Like all ALPs, it incorporates into the cell membrane and does not target the DNA. In many tumor cells, it causes selective apoptosis, sparing healthy cells. Edelfosine can activate the Fas/CD95 cell death receptor, can inhibit the MAPK/ERK mitogenic pathway and the Akt/protein kinase B (PKB) survival pathway. Aside from these plasma-level effects, edelfosine also affects gene expression by modulating the expression and activity of transcription factors.
It has immune modulating properties.
These characteristics cause edelfosine also to affect HIV, parasitic, and autoimmune diseases.
It can complement classic anti-cancer drugs such as cisplatin.
It can be administered orally, intraperitoneally (IP) and intravenously (IV).
Edelfosine and other ALPs can be used for purging residual leukemic cells from bone marrow transplants.
Edelfosine apoptosis-inducing abilities were studied with several types of cancer, among them multiple myeloma and non-small and small cell lung carcinoma cell lines.In vivo activity against human solid tumors in mice was shown against malignant gynecological tumor cells, like ovarian cancer, and against breast cancer. In vivo biodistribution studies demonstrated a “considerably higher” accumulation of Edelfosine in tumor cells than in other analyzed organs. It remained undergraded for a long time.
Several clinical trials were conducted. Among them a phase I trials with solid tumors or leukemias and phase II with non-small-cell lung carcinomas (NSCLC).
In a Phase II clinical trial for use of Edelfosine in treating leukemia with bone marrow transplants, it was found to be safe and 'possibly effective'.
A phase II trial for the treatment of brain cancers was also reported.
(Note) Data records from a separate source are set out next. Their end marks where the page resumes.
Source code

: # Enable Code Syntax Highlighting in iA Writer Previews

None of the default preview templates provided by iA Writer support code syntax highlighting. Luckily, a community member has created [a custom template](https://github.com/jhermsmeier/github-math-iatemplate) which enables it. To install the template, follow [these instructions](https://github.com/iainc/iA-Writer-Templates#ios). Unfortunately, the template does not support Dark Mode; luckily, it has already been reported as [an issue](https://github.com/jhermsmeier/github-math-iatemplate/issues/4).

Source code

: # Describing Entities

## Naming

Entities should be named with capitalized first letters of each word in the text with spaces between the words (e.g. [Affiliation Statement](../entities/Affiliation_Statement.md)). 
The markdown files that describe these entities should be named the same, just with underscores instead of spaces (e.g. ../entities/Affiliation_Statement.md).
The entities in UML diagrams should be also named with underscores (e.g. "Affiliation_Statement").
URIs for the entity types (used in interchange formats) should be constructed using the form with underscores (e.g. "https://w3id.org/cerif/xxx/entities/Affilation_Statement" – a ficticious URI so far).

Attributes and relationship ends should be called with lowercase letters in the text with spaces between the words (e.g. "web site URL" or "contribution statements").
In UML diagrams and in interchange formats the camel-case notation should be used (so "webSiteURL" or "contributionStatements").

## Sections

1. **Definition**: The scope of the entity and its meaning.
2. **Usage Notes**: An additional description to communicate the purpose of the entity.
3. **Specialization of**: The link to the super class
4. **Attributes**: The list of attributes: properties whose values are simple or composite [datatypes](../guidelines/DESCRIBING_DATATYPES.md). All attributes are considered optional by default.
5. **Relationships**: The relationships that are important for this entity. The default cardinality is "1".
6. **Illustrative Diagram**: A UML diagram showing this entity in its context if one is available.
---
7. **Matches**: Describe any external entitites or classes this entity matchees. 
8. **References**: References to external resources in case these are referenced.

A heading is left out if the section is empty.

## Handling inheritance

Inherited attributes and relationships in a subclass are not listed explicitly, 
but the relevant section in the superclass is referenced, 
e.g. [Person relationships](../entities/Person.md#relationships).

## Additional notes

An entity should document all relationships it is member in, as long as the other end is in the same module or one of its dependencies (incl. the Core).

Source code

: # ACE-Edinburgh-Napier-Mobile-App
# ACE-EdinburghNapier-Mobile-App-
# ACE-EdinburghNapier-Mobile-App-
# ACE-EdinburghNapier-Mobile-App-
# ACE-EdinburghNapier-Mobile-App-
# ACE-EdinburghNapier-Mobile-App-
It showed encouraging results in stopping the growth of the tumor and a considerable improvement in the “quality of life” of the patients.
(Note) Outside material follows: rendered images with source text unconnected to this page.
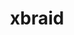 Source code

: ---
title: "xbraid"
layout: cache
categories: [package, develop]
meta: {"versions": ["3.0.0"], "compilers": ["gcc@=7.5.0"], "oss": ["ubuntu18.04"], "platforms": ["linux"], "targets": ["x86_64_v3"], "stacks": ["radiuss", "root"], "num_specs": 5, "num_specs_by_stack": {"root": 5, "radiuss": 5}}
spec_details: [{"hash": "4346kftaa4rwmt65nhmaydl3gzopf6cb", "compiler": "gcc@=7.5.0", "versions": ["3.0.0"], "os": "ubuntu18.04", "platform": "linux", "target": "x86_64_v3", "variants": ["build_system=makefile"], "stacks": ["root", "radiuss"], "size": "-", "tarball": "https://binaries.spack.io/develop/build_cache/linux-ubuntu18.04-x86_64_v3/gcc-7.5.0/xbraid-3.0.0/linux-ubuntu18.04-x86_64_v3-gcc-7.5.0-xbraid-3.0.0-4346kftaa4rwmt65nhmaydl3gzopf6cb.spack"}, {"hash": "e6jfvdwevpdlh3ojrmmyoqk2a5hri2kn", "compiler": "gcc@=7.5.0", "versions": ["3.0.0"], "os": "ubuntu18.04", "platform": "linux", "target": "x86_64_v3", "variants": ["build_system=makefile"], "stacks": ["root", "radiuss"], "size": "-", "tarball": "https://binaries.spack.io/develop/build_cache/linux-ubuntu18.04-x86_64_v3/gcc-7.5.0/xbraid-3.0.0/linux-ubuntu18.04-x86_64_v3-gcc-7.5.0-xbraid-3.0.0-e6jfvdwevpdlh3ojrmmyoqk2a5hri2kn.spack"}, {"hash": "d4ymftyv3nqoejtniv4t75rbr4k2r4f6", "compiler": "gcc@=7.5.0", "versions": ["3.0.0"], "os": "ubuntu18.04", "platform": "linux", "target": "x86_64_v3", "variants": ["build_system=makefile"], "stacks": ["root", "radiuss"], "size": "-", "tarball": "https://binaries.spack.io/develop/build_cache/linux-ubuntu18.04-x86_64_v3/gcc-7.5.0/xbraid-3.0.0/linux-ubuntu18.04-x86_64_v3-gcc-7.5.0-xbraid-3.0.0-d4ymftyv3nqoejtniv4t75rbr4k2r4f6.spack"}, {"hash": "d4ojliswkj2dfa2xqnco3h7bsnv6bukx", "compiler": "gcc@=7.5.0", "versions": ["3.0.0"], "os": "ubuntu18.04", "platform": "linux", "target": "x86_64_v3", "variants": ["build_system=makefile"], "stacks": ["root", "radiuss"], "size": "-", "tarball": "https://binaries.spack.io/develop/build_cache/linux-ubuntu18.04-x86_64_v3/gcc-7.5.0/xbraid-3.0.0/linux-ubuntu18.04-x86_64_v3-gcc-7.5.0-xbraid-3.0.0-d4ojliswkj2dfa2xqnco3h7bsnv6bukx.spack"}, {"hash": "v7vhsvprgpe7d66ikkunsqkt7zcftadk", "compiler": "gcc@=7.5.0", "versions": ["3.0.0"], "os": "ubuntu18.04", "platform": "linux", "target": "x86_64_v3", "variants": ["build_system=makefile"], "stacks": ["root", "radiuss"], "size": "-", "tarball": "https://binaries.spack.io/develop/build_cache/linux-ubuntu18.04-x86_64_v3/gcc-7.5.0/xbraid-3.0.0/linux-ubuntu18.04-x86_64_v3-gcc-7.5.0-xbraid-3.0.0-v7vhsvprgpe7d66ikkunsqkt7zcftadk.spack"}]
--- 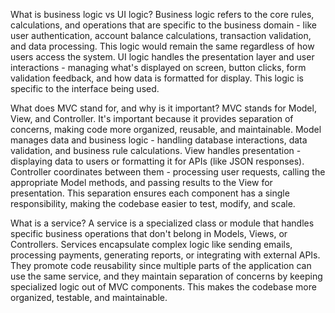 What is business logic vs UI logic?
Business logic refers to the core rules, calculations, and operations that are specific to the business domain - like user authentication, account balance calculations, transaction validation, and data processing. This logic would remain the same regardless of how users access the system.
UI logic handles the presentation layer and user interactions - managing what's displayed on screen, button clicks, form validation feedback, and how data is formatted for display. This logic is specific to the interface being used.

What does MVC stand for, and why is it important?
MVC stands for Model, View, and Controller. It's important because it provides separation of concerns, making code more organized, reusable, and maintainable.
Model manages data and business logic - handling database interactions, data validation, and business rule calculations. View handles presentation - displaying data to users or formatting it for APIs (like JSON responses). Controller coordinates between them - processing user requests, calling the appropriate Model methods, and passing results to the View for presentation.
This separation ensures each component has a single responsibility, making the codebase easier to test, modify, and scale.

What is a service?
A service is a specialized class or module that handles specific business operations that don't belong in Models, Views, or Controllers. Services encapsulate complex logic like sending emails, processing payments, generating reports, or integrating with external APIs.
They promote code reusability since multiple parts of the application can use the same service, and they maintain separation of concerns by keeping specialized logic out of MVC components. This makes the codebase more organized, testable, and maintainable. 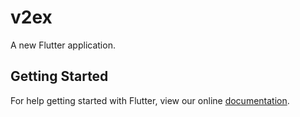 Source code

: # v2ex

A new Flutter application.

## Getting Started

For help getting started with Flutter, view our online
[documentation](https://flutter.io/).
A phase II trial on the effect of Edelfosine on advanced non-small-cell bronchogenic carcinoma had a “remarkable” “high proportion of patients with stationary tumor status” as result, stable disease after initial progression in 50% of the patients.
In animal tests the main toxic effect was gastrointestinal irritation. There were no significant negative systemic side effects observed. It showed that edelfosine can be given over a long period safely. Most important, in contrast to many DNA-directed anti-cancer drugs, no bone marrow toxicity was in vivo observed. Those findings in animals were confirmed in clinical trials. No mutagenic or cytogenetic effects were observed.
In the 1960s Herbert Fischer and Paul Gerhard in Freiburg, Germany, found that lysolecitin (2-lysophosphatidylcholine, LPC) increases the phagocytotic activity of macrophages.
Since LPC had a short half-life, synthetic LPC-analogues were tested by Fischer, Otto Westphal, Hans Ulrich Weltzien and Paul Gerhard Munder. Unexpectedly, some of the substances showed strong anti-tumor activity and among them Edelfosine was the most effective. It is therefore considered to be the prototype of synthetic anti-cancer lipids.